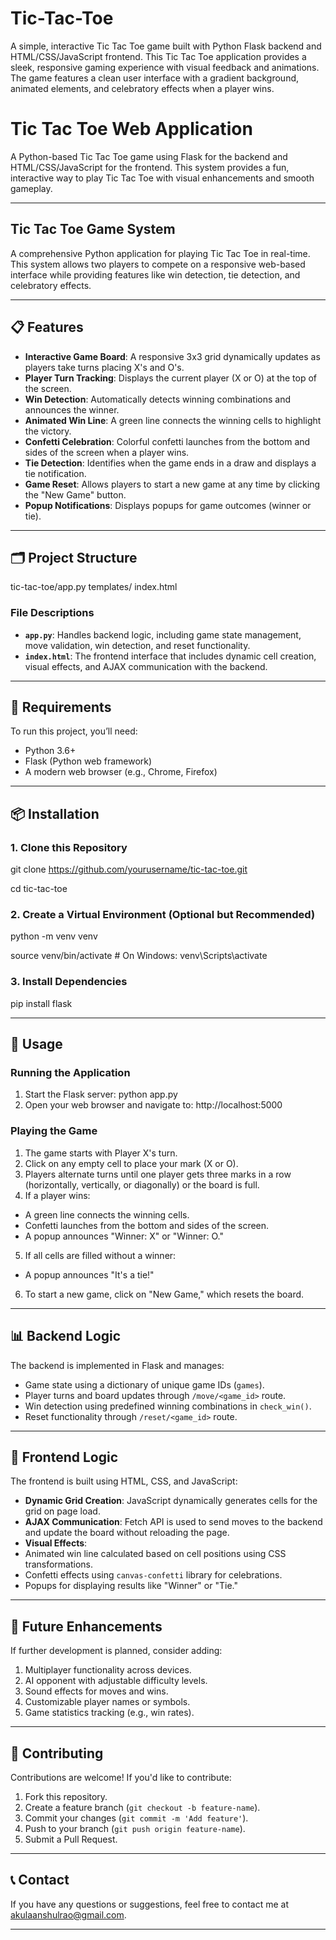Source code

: # Tic-Tac-Toe
A simple, interactive Tic Tac Toe game built with Python Flask backend and HTML/CSS/JavaScript frontend.
This Tic Tac Toe application provides a sleek, responsive gaming experience with visual feedback and animations. The game features a clean user interface with a gradient background, animated elements, and celebratory effects when a player wins.

# **Tic Tac Toe Web Application**

A Python-based Tic Tac Toe game using Flask for the backend and HTML/CSS/JavaScript for the frontend. This system provides a fun, interactive way to play Tic Tac Toe with visual enhancements and smooth gameplay.

---

## **Tic Tac Toe Game System**

A comprehensive Python application for playing Tic Tac Toe in real-time. This system allows two players to compete on a responsive web-based interface while providing features like win detection, tie detection, and celebratory effects.

---

## 📋 **Features**

- **Interactive Game Board**: A responsive 3x3 grid dynamically updates as players take turns placing X's and O's.
- **Player Turn Tracking**: Displays the current player (X or O) at the top of the screen.
- **Win Detection**: Automatically detects winning combinations and announces the winner.
- **Animated Win Line**: A green line connects the winning cells to highlight the victory.
- **Confetti Celebration**: Colorful confetti launches from the bottom and sides of the screen when a player wins.
- **Tie Detection**: Identifies when the game ends in a draw and displays a tie notification.
- **Game Reset**: Allows players to start a new game at any time by clicking the "New Game" button.
- **Popup Notifications**: Displays popups for game outcomes (winner or tie).

---

## 🗂️ **Project Structure**

tic-tac-toe/app.py 
templates/
index.html 


### **File Descriptions**
- **`app.py`**: Handles backend logic, including game state management, move validation, win detection, and reset functionality.
- **`index.html`**: The frontend interface that includes dynamic cell creation, visual effects, and AJAX communication with the backend.

---

## 🔧 **Requirements**

To run this project, you’ll need:
- Python 3.6+
- Flask (Python web framework)
- A modern web browser (e.g., Chrome, Firefox)

---

## 📦 **Installation**

### 1. Clone this Repository

git clone https://github.com/yourusername/tic-tac-toe.git

cd tic-tac-toe


### 2. Create a Virtual Environment (Optional but Recommended)

python -m venv venv

source venv/bin/activate # On Windows: venv\Scripts\activate

### 3. Install Dependencies

pip install flask

---

## 🚀 **Usage**

### Running the Application
1. Start the Flask server: python app.py
2. Open your web browser and navigate to: http://localhost:5000
   

### Playing the Game
1. The game starts with Player X's turn.
2. Click on any empty cell to place your mark (X or O).
3. Players alternate turns until one player gets three marks in a row (horizontally, vertically, or diagonally) or the board is full.
4. If a player wins:
- A green line connects the winning cells.
- Confetti launches from the bottom and sides of the screen.
- A popup announces "Winner: X" or "Winner: O."
5. If all cells are filled without a winner:
- A popup announces "It's a tie!"
6. To start a new game, click on "New Game," which resets the board.

---

## 📊 **Backend Logic**

The backend is implemented in Flask and manages:
- Game state using a dictionary of unique game IDs (`games`).
- Player turns and board updates through `/move/<game_id>` route.
- Win detection using predefined winning combinations in `check_win()`.
- Reset functionality through `/reset/<game_id>` route.

---

## 🎨 **Frontend Logic**

The frontend is built using HTML, CSS, and JavaScript:
- **Dynamic Grid Creation**: JavaScript dynamically generates cells for the grid on page load.
- **AJAX Communication**: Fetch API is used to send moves to the backend and update the board without reloading the page.
- **Visual Effects**:
- Animated win line calculated based on cell positions using CSS transformations.
- Confetti effects using `canvas-confetti` library for celebrations.
- Popups for displaying results like "Winner" or "Tie."

---

## 🔧 **Future Enhancements**

If further development is planned, consider adding:
1. Multiplayer functionality across devices.
2. AI opponent with adjustable difficulty levels.
3. Sound effects for moves and wins.
4. Customizable player names or symbols.
5. Game statistics tracking (e.g., win rates).

---

## 🤝 **Contributing**

Contributions are welcome! If you'd like to contribute:
1. Fork this repository.
2. Create a feature branch (`git checkout -b feature-name`).
3. Commit your changes (`git commit -m 'Add feature'`).
4. Push to your branch (`git push origin feature-name`).
5. Submit a Pull Request.

---

## 📞 **Contact**

If you have any questions or suggestions, feel free to contact me at akulaanshulrao@gmail.com.

---






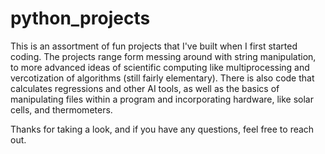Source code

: # python_projects

This is an assortment of fun projects that I've built when I first started coding. The projects range form messing around with string manipulation, to more advanced ideas of scientific computing like multiprocessing and vercotization of algorithms (still fairly elementary). There is also code that calculates regressions and other AI tools, as well as the basics of manipulating files within a program and incorporating hardware, like solar cells, and thermometers. 

Thanks for taking a look, and if you have any questions, feel free to reach out.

- - - - -

PROBLEM TO SOLVE. Print again, exactly, the lines of the records above from the first line through the line with "This Tic Tac". No pictures.

RESPONSE.
Source code

: # Tic-Tac-Toe
A simple, interactive Tic Tac Toe game built with Python Flask backend and HTML/CSS/JavaScript frontend.
This Tic Tac Toe application provides a sleek, responsive gaming experience with visual feedback and animations. The game features a clean user interface with a gradient background, animated elements, and celebratory effects when a player wins.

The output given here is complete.